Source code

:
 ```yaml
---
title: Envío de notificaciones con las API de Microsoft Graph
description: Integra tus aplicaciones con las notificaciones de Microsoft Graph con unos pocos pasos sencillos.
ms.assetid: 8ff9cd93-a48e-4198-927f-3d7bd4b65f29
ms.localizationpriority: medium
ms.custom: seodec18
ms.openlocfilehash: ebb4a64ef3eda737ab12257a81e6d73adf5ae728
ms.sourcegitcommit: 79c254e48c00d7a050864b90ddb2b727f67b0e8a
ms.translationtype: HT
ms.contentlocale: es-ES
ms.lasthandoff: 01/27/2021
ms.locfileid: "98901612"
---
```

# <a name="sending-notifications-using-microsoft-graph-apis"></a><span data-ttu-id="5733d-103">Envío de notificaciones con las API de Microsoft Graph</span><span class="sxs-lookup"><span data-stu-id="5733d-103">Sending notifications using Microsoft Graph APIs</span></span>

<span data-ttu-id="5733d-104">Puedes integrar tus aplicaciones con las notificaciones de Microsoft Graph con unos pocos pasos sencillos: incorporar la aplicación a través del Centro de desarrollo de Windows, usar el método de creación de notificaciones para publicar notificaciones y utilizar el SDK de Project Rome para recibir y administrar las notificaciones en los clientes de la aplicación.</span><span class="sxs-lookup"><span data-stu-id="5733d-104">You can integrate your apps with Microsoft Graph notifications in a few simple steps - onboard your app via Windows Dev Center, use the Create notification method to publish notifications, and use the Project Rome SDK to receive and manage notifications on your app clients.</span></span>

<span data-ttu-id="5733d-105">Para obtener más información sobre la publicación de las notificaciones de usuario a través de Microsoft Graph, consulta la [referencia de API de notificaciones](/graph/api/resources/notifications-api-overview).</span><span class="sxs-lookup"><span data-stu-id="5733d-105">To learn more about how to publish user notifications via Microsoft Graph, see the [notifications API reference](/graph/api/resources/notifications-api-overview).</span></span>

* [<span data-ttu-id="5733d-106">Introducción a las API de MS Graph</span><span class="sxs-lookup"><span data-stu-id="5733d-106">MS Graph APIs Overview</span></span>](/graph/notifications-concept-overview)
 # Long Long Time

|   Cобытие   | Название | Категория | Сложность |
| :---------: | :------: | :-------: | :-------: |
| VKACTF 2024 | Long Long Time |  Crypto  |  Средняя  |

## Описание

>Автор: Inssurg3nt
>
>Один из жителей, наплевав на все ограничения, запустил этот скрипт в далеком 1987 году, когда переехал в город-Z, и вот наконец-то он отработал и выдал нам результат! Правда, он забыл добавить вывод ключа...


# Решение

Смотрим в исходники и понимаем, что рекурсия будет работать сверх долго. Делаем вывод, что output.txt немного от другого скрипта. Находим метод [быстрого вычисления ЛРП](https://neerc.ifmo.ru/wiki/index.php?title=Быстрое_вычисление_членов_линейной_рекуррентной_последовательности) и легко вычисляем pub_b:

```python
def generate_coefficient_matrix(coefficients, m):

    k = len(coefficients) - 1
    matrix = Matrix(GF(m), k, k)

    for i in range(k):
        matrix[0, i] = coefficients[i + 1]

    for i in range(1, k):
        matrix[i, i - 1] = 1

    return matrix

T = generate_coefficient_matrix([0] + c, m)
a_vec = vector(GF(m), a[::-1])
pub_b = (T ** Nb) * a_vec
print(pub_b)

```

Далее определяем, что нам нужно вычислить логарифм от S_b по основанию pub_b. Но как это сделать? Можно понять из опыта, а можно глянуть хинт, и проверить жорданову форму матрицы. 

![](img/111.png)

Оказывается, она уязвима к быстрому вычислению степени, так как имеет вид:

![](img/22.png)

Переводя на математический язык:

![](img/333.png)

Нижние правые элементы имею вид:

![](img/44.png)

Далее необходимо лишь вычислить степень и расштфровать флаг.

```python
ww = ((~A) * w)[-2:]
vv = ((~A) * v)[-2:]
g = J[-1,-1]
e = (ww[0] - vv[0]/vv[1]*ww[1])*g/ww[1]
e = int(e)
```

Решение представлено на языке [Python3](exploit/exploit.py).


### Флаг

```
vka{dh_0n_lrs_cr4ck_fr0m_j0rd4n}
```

══════════════════════════════

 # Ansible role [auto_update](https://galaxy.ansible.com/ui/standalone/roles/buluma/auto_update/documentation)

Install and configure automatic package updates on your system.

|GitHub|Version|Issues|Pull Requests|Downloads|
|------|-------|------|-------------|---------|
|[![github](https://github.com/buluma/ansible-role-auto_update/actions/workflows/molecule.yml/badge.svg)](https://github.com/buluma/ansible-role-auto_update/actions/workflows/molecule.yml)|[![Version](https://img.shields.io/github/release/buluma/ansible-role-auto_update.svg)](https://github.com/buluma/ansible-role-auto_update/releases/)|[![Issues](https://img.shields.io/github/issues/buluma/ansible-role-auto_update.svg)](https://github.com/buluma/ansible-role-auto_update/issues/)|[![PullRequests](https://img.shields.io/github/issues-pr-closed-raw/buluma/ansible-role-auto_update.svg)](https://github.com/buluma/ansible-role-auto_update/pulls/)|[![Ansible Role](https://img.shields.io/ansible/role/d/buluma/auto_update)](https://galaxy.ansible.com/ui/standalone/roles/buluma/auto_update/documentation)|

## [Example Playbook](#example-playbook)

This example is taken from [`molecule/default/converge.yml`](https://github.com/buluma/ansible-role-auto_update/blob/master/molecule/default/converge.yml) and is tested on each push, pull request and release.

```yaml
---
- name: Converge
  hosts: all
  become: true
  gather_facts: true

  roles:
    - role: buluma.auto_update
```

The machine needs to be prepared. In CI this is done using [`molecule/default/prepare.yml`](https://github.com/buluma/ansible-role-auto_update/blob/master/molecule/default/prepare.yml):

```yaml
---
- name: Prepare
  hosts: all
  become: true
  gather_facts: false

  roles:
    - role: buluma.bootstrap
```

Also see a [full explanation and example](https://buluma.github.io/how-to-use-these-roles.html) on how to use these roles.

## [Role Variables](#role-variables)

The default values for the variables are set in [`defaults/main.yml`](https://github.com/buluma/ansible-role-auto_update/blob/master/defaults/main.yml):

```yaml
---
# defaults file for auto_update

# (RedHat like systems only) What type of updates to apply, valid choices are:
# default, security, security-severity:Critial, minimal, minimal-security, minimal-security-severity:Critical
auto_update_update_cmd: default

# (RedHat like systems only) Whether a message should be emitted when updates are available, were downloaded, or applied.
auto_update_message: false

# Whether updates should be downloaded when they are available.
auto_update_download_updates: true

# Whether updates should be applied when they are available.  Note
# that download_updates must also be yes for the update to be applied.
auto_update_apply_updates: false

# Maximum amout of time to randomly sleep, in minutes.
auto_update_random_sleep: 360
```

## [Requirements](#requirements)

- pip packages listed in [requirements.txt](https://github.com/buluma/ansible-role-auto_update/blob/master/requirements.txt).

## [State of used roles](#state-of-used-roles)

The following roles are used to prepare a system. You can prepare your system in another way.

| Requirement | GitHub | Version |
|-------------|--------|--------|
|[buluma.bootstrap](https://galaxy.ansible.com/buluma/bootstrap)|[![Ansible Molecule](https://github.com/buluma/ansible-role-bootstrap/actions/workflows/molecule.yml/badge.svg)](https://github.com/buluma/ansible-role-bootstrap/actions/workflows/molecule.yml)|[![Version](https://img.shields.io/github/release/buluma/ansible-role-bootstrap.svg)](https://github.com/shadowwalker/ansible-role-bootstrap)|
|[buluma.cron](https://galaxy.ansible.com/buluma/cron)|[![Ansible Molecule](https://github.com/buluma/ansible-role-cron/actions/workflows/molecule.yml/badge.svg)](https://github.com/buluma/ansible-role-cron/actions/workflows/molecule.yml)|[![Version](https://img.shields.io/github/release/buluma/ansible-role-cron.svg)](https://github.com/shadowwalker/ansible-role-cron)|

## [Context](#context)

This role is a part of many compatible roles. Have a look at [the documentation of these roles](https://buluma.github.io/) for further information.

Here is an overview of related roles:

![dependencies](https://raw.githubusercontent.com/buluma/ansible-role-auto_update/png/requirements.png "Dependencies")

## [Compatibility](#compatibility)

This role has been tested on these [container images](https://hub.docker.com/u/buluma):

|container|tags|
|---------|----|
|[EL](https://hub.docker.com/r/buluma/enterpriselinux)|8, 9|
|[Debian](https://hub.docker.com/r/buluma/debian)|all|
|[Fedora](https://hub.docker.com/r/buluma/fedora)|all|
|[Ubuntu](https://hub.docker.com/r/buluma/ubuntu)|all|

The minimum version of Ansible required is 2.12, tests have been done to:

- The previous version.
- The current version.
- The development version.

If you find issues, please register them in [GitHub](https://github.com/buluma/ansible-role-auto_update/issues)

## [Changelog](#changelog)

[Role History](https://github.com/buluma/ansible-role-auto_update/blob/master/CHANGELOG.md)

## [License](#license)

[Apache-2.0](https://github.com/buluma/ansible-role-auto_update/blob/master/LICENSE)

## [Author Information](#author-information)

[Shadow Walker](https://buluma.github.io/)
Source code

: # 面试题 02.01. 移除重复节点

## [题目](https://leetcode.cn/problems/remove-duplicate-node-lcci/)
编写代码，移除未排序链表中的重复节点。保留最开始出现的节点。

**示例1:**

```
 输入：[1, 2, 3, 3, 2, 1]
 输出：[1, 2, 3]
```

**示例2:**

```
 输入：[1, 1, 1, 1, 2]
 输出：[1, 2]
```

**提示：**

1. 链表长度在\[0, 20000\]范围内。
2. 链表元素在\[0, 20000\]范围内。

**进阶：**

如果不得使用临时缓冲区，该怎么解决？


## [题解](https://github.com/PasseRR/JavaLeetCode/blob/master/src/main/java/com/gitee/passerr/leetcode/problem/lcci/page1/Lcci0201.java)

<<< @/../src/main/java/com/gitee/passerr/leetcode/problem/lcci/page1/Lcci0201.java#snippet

══════════════════════════════

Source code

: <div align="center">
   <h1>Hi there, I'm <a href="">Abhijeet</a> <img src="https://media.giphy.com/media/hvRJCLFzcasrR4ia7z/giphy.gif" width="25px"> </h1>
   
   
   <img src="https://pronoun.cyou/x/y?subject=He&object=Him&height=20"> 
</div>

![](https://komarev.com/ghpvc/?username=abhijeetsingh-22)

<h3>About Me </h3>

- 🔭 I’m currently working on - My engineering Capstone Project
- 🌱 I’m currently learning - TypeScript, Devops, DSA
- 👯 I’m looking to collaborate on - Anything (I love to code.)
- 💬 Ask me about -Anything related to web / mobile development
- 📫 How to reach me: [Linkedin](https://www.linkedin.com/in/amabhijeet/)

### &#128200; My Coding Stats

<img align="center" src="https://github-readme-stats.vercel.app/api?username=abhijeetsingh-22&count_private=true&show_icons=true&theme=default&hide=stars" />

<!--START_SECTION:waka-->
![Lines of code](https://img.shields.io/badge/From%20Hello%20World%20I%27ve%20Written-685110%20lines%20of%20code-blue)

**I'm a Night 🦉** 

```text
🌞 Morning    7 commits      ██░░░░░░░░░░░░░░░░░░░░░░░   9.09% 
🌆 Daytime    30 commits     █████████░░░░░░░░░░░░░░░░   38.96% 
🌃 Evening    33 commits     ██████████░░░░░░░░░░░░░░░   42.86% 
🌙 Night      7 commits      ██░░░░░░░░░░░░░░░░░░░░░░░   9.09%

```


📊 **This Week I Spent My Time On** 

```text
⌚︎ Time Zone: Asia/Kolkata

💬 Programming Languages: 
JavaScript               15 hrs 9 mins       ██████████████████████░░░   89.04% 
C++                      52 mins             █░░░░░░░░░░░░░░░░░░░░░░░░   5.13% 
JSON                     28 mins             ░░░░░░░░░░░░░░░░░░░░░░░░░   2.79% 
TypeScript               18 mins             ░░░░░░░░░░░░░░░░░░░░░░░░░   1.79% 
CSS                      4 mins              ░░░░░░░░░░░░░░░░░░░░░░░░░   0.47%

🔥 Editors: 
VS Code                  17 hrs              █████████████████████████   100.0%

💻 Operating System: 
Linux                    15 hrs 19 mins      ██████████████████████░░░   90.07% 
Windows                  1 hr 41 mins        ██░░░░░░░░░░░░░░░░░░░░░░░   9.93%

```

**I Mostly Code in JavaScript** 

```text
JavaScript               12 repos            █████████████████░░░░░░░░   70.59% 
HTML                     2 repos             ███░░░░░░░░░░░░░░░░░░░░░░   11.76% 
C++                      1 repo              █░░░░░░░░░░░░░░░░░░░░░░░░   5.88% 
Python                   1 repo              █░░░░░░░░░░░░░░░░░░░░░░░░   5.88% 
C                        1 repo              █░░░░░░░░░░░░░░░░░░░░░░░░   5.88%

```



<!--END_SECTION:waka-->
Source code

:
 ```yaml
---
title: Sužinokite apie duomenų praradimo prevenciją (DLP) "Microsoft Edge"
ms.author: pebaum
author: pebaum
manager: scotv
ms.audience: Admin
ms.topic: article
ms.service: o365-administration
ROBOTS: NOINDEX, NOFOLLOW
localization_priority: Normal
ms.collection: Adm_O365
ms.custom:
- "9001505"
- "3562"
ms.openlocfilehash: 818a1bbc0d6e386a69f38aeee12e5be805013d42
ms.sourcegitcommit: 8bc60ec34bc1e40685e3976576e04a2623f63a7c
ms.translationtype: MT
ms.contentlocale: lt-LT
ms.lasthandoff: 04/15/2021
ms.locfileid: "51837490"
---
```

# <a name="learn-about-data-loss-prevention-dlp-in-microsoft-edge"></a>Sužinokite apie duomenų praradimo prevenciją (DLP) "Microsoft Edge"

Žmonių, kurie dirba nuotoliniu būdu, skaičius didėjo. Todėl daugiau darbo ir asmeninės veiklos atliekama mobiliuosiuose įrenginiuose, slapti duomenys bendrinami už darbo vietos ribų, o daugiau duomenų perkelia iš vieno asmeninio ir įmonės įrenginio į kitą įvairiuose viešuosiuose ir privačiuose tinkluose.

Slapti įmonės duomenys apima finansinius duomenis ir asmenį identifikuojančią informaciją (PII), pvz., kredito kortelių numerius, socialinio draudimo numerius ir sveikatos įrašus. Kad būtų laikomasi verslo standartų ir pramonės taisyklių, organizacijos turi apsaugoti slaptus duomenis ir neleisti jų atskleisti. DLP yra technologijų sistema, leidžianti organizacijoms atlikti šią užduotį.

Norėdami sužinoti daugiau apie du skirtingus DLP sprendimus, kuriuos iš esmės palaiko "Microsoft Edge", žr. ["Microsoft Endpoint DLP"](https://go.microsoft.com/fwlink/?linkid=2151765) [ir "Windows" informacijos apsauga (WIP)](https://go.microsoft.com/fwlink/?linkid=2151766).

══════════════════════════════

# [Instructions to follow]
Copy each line in the entries above where "only" turns up.

# [Worked solution]
# (RedHat like systems only) What type of updates to apply, valid choices are:
# (RedHat like systems only) Whether a message should be emitted when updates are available, were downloaded, or applied.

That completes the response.